According to Shaw, Hopkins and Green had agreed to a 50-50 split, with Bernard also getting at least a $3 million guarantee. Richard Schaefer then supposedly went to HBO and worked out a deal where the network would buy the fight for about $2 million. But when they all got back together, Bernard rejected the split, and Green said to forget it.
As Schaefer tells it, there was never a set deal:
"There was a deal presented to Bernard and me where Danny Green offered 50-50. We countered that deal and said we would agree to 50-50 if we can keep the U.S. [television] money or put into the joint account in effect the same amount of money which was available to them from the U.S. TV rights for the Jones-Green fight. That in return was declined by Green."
Shaw says that Danny Green will look to fight either Puerto Rican Manny Siaca or Antonio Tarver. Siaca (22-6, 19 KO) held a super middleweight title earlier in the decade, which he lost to Mikkel Kessler, and most recently fought at middleweight. Green's last three fights have been at 180 pounds, and Siaca really hasn't done anything since that 2004 loss to Kessler, except losing to Silvio Branco in 2006. Put simply, Green-Siaca is a lame fight.

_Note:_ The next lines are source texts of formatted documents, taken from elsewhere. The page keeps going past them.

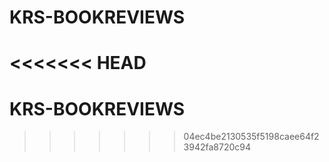 # KRS-BOOKREVIEWS
<<<<<<< HEAD
=======
# KRS-BOOKREVIEWS
>>>>>>> 04ec4be2130535f5198caee64f23942fa8720c94
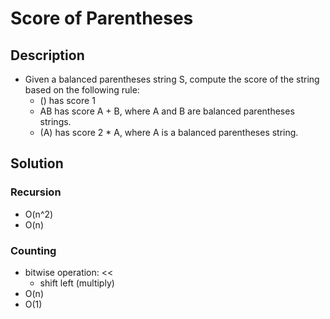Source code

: # Score of Parentheses

## Description

* Given a balanced parentheses string S, compute the score of the string based on the following rule:
  * () has score 1
  * AB has score A + B, where A and B are balanced parentheses strings.
  * (A) has score 2 * A, where A is a balanced parentheses string.

## Solution

### Recursion

* O(n^2)
* O(n)

### Counting

* bitwise operation: <<
  * shift left (multiply)
* O(n)
* O(1)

On the other hand, Tarver and Green were set to meet in 2007 before Tarver ducked out to fight the much lesser-regarded Danny Santiago in one of the worst fights of that year. I'm still mildly interested in seeing Green-Tarver settled. Tarver acts like it never happened and Green mostly took the high road on the matter, but it surely bothered Green greatly and might still.
As for Hopkins, I don't know what he plans to do. He can fight Chad Dawson but I get the feeling he won't, and unless he makes what I have a suspicion would be an ill-fated jump to heavyweight, what is there, really?